Copy every line below where the string "Login" is found.

RECORD EXTRACTS START

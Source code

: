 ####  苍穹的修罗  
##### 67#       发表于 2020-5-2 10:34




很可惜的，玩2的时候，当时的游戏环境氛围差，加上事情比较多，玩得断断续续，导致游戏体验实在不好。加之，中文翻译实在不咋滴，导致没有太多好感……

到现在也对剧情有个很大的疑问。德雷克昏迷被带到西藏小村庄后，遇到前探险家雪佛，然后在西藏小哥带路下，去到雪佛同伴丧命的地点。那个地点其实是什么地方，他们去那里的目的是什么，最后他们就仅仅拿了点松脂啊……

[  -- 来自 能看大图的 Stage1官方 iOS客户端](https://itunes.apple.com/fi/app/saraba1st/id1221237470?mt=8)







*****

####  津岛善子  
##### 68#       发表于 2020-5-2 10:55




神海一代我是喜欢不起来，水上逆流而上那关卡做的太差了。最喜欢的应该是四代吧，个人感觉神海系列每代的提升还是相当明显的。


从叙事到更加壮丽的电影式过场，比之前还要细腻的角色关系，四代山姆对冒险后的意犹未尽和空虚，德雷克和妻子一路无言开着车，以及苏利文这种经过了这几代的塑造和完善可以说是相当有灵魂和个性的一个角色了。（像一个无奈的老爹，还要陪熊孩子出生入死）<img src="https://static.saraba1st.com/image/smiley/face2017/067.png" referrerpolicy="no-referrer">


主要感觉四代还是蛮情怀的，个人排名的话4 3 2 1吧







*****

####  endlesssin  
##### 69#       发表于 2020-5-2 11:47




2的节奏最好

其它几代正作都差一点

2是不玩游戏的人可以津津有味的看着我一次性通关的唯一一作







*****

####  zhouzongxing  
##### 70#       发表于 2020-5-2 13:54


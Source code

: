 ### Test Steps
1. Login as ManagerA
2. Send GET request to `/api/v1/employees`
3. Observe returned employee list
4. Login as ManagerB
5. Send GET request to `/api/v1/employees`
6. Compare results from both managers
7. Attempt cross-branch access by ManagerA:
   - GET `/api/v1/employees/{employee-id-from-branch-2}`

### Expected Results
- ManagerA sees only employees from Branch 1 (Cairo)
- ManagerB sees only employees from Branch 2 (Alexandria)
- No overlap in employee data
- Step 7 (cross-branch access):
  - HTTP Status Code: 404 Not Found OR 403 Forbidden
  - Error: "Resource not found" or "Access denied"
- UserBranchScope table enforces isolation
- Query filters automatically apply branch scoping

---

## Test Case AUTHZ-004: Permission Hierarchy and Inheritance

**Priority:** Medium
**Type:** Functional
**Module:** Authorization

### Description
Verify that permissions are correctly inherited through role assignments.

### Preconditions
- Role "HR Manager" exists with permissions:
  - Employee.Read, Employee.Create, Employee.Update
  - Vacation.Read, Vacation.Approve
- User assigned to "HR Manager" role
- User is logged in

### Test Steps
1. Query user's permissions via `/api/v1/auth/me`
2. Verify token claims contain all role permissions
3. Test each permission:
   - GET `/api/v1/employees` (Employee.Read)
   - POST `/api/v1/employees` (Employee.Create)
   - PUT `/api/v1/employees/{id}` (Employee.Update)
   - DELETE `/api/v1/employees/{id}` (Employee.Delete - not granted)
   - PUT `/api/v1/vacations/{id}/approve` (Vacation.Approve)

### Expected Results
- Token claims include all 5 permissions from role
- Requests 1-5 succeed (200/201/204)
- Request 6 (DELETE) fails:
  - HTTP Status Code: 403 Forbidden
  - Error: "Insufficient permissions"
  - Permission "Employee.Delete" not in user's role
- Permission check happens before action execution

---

RECORD EXTRACTS END

§ **WRITTEN ANSWER**
1. Login as ManagerA
4. Login as ManagerB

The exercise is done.